Sale and rent deeds

When buying a condominium, which is often off-plan, the Developer will usually present the potential buyer with a sales and purchase agreement or contract. This is checked by the lawyer to ensure that the terms and conditions are fair and favourable for you and this is carried out as part of the due diligence service, as explained in that section of this website. However, sometimes, particularly with already built condos, second-hand condos or other properties and land, it is often up to the buyer to present a Sales and Purchase Agreement to the seller for checking and signing. This is where a lawyer can help in drafting such as contract for you, the potential buyer. The process will involve investigating the parties that need to be included in the contract which will necessarily require a check of the title deed of the property to be transferred to ensure that the purported seller of the property is the same as that on the title deed.

Land office property transfer

This service will involve a lawyer representing you at the relevant land office when the time comes to transfer your purchased property into your name, or nominated Thai individual or Thai company. Your lawyer will ensure that the correct monies have been paid to the seller and calculate the land office transfer fees and taxes that have to be paid on the day of the transfer. If you are not able to be present at the time of transfer, a lawyer will arrange that you have signed a Power of Attorney (POA) for the lawyer to act on your behalf in transferring the property.

Taxes and Transfer Fees payable at the land office are generally broken down as follows:

With off-plan condominium purchases the buyer is only responsible for paying 50% (half) of the land office transfer fees which are 2% of the land office appraised valuation of the property. The valuation is generally less than that amount which is actually paid and is based on the valuation of the property when it was last transferred at the land office. However, with new condos, the valuation is that as disclosed by the Developer.

Other transfer taxes are the responsibility of the Seller and include ‘withholding (income) tax at 1% and ‘specific business tax’ (SBT), which is payable if the property is sold within 5 years of the last transfer and levied at 3.3% of the land office appraised value. If not applicable then a 0.5% stamp duty tax is payable.

The withholding or income tax is levied depending on whether the seller is an individual or a company. If the seller is a company the tax is 1% of the sales price or assessed value, whichever is higher. If the seller is an individual then the income tax is calculated on a progressive income tax scale.

Setting Thai Company

As many buyers will know, foreigners cannot own property in their own name in Thailand, except with the exception of condominiums, if it is part of the foreign quota, which forms 49% of the Development. If this does not apply, such as in the purchase of a house or within the 51% Thai quota of a condominium development, then a foreigner must either transfer the property into a Thai individual name or set up a Thai Limited Company to own the property.

Setting up a Thai limited company for the purposes of owning a property is fairly straight-forward and requires a visit to the Department of Business Development (DBD) which the buyer’s lawyer will carry out as part of the service. A Thai limited company must have a minimum of 3 shareholders, of which 51% of them must be a Thai citizen or another Thai company. A foreigner is allowed to own 49% of the shares of the company.

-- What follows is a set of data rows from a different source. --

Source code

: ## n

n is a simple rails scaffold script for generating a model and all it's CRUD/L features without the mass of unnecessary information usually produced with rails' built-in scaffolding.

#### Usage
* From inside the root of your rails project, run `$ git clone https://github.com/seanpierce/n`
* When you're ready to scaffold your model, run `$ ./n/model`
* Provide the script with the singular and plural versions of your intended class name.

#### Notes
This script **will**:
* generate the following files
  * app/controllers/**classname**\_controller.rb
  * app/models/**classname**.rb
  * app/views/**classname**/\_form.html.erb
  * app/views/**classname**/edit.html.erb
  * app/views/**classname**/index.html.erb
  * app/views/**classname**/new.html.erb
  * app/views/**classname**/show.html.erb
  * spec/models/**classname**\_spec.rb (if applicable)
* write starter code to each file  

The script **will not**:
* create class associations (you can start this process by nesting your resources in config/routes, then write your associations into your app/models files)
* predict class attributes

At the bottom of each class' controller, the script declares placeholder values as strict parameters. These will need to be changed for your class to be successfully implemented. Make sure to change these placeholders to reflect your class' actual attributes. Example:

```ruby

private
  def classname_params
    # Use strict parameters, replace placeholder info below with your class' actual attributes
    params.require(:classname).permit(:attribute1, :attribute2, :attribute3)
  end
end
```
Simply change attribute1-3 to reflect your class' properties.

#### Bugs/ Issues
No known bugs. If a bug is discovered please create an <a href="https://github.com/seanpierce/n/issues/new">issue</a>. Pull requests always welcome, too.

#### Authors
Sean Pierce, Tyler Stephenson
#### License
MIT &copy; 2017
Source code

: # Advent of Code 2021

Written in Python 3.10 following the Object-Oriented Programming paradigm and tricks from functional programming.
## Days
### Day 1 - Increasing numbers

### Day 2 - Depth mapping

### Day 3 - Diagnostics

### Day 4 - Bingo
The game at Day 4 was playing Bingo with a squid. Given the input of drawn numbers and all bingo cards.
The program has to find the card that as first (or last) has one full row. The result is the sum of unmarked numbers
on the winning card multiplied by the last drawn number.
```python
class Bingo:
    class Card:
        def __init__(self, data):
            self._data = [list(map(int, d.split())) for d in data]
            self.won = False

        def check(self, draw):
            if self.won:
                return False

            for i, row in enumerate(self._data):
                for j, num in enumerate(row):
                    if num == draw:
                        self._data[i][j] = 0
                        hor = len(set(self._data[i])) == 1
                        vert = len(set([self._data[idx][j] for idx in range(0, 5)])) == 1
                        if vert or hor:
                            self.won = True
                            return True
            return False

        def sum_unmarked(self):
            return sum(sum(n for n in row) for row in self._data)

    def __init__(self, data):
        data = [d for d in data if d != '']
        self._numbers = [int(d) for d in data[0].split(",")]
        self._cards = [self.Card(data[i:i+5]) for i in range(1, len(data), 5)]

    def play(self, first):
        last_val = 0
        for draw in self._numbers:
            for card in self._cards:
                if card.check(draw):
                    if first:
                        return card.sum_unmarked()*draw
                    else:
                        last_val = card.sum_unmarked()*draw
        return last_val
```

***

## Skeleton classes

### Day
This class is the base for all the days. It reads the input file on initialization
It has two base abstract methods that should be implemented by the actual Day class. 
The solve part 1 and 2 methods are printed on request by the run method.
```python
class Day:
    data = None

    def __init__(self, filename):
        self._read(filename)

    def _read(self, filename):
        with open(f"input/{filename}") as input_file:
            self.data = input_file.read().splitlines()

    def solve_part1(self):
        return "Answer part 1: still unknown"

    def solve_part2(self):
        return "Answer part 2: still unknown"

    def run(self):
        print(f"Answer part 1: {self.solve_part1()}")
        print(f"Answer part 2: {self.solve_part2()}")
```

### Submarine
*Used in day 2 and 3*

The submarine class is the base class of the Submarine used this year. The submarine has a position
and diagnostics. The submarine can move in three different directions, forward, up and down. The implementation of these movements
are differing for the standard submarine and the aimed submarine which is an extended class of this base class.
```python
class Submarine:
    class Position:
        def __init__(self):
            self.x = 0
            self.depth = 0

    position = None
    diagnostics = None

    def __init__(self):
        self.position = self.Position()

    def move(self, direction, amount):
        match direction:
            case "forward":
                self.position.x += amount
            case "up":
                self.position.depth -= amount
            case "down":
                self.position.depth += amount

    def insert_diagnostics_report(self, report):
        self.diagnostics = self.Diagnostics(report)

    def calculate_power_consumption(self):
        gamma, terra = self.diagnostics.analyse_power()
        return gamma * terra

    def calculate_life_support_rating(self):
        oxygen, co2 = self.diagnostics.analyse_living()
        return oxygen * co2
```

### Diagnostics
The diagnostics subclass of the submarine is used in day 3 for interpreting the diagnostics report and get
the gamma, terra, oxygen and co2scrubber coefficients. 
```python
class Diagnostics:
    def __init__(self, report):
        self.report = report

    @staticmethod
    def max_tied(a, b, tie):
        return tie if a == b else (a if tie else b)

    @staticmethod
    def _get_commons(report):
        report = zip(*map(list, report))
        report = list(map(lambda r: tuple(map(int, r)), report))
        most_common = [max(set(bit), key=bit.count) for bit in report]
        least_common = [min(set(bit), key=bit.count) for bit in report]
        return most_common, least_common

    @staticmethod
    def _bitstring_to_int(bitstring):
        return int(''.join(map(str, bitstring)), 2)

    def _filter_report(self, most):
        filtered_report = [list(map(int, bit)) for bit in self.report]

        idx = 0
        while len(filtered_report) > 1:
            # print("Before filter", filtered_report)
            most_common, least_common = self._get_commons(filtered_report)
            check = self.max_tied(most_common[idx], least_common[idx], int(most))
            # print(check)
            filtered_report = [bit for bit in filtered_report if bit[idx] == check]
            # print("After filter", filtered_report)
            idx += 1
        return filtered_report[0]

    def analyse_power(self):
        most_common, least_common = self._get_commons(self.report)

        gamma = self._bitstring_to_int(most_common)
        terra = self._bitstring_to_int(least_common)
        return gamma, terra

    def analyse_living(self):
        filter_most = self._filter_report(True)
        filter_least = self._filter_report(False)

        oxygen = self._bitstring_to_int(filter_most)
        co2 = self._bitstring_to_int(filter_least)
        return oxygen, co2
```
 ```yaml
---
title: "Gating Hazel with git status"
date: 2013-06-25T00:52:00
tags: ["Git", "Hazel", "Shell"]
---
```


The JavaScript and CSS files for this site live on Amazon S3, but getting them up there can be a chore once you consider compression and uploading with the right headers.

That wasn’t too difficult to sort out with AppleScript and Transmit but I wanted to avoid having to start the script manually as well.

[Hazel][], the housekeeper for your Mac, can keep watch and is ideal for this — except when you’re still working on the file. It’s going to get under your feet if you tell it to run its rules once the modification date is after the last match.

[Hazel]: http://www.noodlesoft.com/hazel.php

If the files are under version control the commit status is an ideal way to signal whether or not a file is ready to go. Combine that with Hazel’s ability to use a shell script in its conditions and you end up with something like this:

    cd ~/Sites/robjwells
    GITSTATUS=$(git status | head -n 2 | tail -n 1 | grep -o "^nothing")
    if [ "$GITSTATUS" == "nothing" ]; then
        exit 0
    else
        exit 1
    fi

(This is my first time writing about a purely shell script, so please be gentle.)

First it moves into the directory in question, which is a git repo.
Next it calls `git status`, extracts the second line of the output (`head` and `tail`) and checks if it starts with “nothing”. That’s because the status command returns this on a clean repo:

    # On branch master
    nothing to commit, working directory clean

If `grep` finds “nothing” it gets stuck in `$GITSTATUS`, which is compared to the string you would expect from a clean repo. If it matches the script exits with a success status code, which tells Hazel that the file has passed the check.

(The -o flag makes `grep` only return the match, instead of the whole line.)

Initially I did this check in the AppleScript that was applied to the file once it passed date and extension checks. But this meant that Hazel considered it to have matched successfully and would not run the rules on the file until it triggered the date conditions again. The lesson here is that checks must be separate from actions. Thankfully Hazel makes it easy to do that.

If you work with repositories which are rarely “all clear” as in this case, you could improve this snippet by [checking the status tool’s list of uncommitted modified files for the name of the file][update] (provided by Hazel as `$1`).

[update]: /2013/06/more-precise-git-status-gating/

The usual structure for buyers setting up a company for the purposes of owning land is that the foreigner takes 49% of the shares and then divides the 51% of the shares between their 2 nominated Thai shareholders in whatever proportion they wish. For example 26% and 25% or 48% and 3%. The foreigner can then also ultimately be the sole Director of the company. In practice, on the initial transfer of the property into a Thai limited company at the land office, the company structure must show a Thai shareholding of 100%. The 49% of the foreigners’ ultimate shareholding is often held by one of the lawyer’s staff temporarily until the land is transferred into the company and then changed immediately afterwards to the foreigner at the DBD.

The company valuation and the value of the shareholding depends of the value of the property. Such that, if a property is valued by the land office at 2 million Thai baht then a company with a share valuation of 2 million Thai baht must be registered.

The normal cost for setting up a Thai limited company with a share capital of 1 million Thai baht is THB 25,000 and the costs increase by THB 10,000 for every 1 million Thai baht of share capital.